THE DHCPv6 LEASE (IA) DECLARATION
       ia_ta  IAID_DUID { statements... }
       ia_na  IAID_DUID { statements... }
       ia_pd  IAID_DUID { statements... }

       Each lease declaration starts with a tag indicating the type of the
       lease.  ia_ta is for temporary addresses, ia_na is for non-temporary
       addresses and ia_pd is for prefix delegation.  Following this tag is
       the combined IAID and DUID from the client for this lease.

       The IAID_DUID value is recorded as a colon-separated hexadecimal list
       or as a quoted string.   If it is recorded as a quoted string and it
       contains one or more non-printable characters, those characters are
       represented as octal escapes - a backslash character followed by three
       octal digits.  The format used is governed by the lease-id-format
       parameter, which defaults to octal.

       cltt date;

       The cltt statement is the client's last transaction time.
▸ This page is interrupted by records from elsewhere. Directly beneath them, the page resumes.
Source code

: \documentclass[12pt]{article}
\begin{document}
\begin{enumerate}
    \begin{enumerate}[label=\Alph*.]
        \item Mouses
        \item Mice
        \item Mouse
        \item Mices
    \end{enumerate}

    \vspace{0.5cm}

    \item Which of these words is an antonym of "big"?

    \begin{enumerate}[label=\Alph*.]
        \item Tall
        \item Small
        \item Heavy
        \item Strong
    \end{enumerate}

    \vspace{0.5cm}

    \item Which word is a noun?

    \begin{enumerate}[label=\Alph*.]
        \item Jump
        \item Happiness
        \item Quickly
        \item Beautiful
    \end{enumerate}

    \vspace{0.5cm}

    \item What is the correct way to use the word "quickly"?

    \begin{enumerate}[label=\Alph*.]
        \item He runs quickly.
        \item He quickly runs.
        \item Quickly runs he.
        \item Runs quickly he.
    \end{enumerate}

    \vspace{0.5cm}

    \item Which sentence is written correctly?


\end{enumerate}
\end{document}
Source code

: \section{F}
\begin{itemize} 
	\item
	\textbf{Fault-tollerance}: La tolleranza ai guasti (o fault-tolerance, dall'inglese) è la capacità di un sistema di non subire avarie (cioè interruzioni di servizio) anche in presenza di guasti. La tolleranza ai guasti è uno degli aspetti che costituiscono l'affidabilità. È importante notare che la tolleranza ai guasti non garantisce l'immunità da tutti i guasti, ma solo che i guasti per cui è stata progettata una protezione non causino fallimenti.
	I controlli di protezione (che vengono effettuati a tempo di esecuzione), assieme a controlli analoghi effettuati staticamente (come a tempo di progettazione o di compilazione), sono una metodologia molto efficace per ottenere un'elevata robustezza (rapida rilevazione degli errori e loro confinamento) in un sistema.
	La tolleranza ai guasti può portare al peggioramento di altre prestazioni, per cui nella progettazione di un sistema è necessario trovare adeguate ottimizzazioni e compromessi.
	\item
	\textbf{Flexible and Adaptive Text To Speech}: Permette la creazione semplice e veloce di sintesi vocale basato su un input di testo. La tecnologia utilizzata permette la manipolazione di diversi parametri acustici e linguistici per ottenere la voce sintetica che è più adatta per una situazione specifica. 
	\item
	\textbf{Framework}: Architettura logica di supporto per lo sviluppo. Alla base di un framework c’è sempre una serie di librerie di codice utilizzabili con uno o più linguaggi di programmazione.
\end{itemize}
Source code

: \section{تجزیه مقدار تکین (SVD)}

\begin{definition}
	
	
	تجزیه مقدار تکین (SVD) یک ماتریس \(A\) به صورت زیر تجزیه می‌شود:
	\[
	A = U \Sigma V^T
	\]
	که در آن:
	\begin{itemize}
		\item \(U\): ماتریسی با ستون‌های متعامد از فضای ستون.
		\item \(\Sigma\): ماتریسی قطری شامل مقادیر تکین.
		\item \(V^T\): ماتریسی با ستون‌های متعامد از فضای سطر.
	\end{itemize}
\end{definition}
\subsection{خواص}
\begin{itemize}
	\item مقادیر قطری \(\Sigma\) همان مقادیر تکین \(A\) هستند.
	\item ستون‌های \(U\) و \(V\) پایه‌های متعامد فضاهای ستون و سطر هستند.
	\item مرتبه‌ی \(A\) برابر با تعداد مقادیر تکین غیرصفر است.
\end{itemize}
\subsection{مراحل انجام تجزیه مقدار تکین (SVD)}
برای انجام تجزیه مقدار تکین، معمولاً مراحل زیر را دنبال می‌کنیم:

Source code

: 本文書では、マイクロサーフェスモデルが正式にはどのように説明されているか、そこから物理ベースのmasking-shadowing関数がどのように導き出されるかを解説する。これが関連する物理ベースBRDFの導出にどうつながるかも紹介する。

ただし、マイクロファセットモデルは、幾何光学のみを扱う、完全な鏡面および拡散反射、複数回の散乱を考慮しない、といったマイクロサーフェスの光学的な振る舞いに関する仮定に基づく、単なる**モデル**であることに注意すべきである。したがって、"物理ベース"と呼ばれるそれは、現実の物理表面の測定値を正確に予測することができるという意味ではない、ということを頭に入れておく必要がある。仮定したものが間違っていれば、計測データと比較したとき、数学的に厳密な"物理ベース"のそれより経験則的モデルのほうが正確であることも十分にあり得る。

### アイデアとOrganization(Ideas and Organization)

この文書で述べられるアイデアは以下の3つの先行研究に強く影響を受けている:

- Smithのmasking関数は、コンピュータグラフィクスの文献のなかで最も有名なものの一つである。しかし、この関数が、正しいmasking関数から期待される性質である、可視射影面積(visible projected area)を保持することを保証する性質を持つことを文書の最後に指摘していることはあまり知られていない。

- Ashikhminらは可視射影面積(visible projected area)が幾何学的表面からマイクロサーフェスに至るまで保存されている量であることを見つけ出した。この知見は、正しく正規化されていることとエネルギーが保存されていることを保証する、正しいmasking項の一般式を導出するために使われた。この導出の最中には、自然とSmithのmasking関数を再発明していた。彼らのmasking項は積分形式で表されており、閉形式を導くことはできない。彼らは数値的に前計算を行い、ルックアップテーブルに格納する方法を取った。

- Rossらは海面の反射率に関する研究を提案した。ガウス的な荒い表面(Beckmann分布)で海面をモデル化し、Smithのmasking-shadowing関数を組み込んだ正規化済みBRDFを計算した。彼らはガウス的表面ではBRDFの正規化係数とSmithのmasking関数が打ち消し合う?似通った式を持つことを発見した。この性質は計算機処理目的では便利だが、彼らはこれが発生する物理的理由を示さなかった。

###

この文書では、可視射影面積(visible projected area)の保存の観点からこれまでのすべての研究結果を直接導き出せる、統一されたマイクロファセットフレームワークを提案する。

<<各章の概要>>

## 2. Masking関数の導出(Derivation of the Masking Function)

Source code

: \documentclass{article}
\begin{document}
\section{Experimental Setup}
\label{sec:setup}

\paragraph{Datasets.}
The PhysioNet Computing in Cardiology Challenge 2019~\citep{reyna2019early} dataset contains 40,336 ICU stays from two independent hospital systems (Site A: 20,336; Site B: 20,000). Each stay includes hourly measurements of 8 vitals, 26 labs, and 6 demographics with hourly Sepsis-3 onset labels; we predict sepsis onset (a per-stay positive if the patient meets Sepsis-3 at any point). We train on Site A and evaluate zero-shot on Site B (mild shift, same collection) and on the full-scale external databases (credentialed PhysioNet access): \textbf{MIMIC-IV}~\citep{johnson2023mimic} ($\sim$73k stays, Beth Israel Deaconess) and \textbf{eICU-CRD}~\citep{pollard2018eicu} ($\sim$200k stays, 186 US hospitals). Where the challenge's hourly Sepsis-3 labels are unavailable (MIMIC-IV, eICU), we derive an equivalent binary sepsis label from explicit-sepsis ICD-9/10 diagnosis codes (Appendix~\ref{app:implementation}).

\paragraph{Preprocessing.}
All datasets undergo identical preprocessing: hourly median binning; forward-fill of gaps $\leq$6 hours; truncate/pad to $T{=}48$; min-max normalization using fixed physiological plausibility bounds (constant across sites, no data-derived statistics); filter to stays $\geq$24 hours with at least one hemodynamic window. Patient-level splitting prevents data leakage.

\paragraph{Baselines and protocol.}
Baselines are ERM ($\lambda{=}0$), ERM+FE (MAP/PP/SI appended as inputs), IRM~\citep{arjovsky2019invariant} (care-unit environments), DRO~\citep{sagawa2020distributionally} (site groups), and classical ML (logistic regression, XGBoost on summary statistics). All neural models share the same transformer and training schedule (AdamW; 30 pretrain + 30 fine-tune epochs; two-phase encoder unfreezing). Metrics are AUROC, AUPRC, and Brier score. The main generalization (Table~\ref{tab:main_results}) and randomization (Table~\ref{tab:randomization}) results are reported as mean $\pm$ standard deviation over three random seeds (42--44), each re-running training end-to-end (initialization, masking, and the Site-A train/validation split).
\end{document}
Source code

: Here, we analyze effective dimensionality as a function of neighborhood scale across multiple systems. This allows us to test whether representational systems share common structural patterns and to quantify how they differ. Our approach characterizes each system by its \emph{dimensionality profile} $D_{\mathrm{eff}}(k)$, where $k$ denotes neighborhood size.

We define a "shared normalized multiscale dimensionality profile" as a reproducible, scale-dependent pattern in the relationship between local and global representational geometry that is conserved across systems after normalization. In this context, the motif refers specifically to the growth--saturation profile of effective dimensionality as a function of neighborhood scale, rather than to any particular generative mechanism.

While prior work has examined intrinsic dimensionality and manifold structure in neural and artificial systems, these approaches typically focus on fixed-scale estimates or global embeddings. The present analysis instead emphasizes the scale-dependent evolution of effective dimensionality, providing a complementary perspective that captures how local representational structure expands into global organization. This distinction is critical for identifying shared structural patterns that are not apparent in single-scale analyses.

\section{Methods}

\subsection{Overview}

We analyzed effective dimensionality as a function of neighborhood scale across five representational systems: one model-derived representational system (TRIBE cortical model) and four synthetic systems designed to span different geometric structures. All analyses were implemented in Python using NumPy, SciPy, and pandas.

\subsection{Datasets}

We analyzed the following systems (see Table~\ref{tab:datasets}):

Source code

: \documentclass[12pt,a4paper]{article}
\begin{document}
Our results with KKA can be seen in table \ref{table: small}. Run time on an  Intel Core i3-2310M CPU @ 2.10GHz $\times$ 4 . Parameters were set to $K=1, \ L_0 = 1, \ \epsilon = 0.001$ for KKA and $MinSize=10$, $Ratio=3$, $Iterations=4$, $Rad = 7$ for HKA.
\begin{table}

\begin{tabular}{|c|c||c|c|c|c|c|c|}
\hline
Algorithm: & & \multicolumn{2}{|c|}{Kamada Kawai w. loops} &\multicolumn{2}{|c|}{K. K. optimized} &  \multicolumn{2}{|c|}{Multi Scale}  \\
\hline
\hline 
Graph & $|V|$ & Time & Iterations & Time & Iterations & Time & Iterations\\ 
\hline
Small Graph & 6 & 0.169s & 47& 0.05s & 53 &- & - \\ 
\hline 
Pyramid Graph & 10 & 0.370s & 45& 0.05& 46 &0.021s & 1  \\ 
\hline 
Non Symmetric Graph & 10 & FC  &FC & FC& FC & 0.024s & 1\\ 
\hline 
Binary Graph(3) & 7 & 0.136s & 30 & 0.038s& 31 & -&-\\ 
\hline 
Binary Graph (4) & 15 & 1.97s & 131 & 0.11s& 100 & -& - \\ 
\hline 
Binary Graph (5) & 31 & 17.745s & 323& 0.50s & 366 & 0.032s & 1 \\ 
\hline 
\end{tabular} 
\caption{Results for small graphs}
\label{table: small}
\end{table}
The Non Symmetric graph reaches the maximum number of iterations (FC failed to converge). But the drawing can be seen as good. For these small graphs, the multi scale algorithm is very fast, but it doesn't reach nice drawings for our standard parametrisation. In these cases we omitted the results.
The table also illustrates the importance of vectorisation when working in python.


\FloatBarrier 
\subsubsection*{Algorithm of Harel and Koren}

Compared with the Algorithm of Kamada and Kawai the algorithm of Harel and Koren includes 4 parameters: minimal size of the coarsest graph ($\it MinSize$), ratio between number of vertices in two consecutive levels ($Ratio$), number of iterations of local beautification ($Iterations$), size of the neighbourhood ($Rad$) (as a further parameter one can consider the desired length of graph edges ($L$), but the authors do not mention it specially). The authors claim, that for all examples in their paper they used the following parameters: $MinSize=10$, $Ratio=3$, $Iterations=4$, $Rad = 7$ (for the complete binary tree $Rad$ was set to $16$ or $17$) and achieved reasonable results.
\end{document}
       See the description of dates in the section on common structures.

       iaaddr ipv6-address { statements... }
       iaprefix ipv6-address/prefix-length { statements... }

       Within a given lease there can be multiple iaaddr and iaprefix statements.
       Each will have either an IPv6 address or an IPv6 prefix (an address and
       a prefix length indicating a CIDR style block of addresses).  The following
       statements may occur Within each iaaddr or iaprefix.

       binding state state;

       The binding state statement declares the lease's binding state.
       In DHCPv6 you will normally see this as active or expired.

       preferred-life lifetime;

       The IPv6 preferred lifetime associated with this address, in seconds.

       max-life lifetime;

       The valid lifetime associated with this address, in seconds.

       ends date;

       The end time of the lease.  See the description of dates in the section on
       common structures.

       Additional options or executable statements may be included.  See the description
       of them in the section on common structures.

THE FAILOVER PEER STATE DECLARATION
       The state of any failover peering arrangements is also recorded in the
       lease file, using the failover peer statement:

       failover peer name state {
       my state state at date;
       peer state state at date;
       }

       The states of the peer named name is being recorded.   Both the state
       of the running server (my state) and the other failover partner (peer
       state) are recorded.   The following states are possible: unknown-
       state, partner-down, normal, communications-interrupted, resolution-
       interrupted, potential-conflict, recover, recover-done, shutdown,
       paused, and startup.

FILES
       DBDIR/dhcpd.leases DBDIR/dhcpd.leases~

SEE ALSO
       dhcpd(8), dhcp-options(5), dhcp-eval(5), dhcpd.conf(5), RFC2132,
       RFC2131.

AUTHOR
       dhcpd(8) is maintained by ISC.  Information about Internet Systems
       Consortium can be found at: https://www.isc.org/



                                                               dhcpd.leases(5)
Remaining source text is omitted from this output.